Pull every line containing the word "income" from the records.

#### Given data ####

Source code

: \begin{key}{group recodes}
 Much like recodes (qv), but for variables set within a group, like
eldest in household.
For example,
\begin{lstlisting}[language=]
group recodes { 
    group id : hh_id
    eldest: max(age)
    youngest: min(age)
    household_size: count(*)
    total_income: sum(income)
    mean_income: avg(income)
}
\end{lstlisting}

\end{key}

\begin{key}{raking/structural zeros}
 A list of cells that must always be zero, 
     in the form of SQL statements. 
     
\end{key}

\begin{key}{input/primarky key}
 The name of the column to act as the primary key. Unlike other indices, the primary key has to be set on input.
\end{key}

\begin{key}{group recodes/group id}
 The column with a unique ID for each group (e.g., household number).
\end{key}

####

### Exercise result
    total_income: sum(income)
    mean_income: avg(income)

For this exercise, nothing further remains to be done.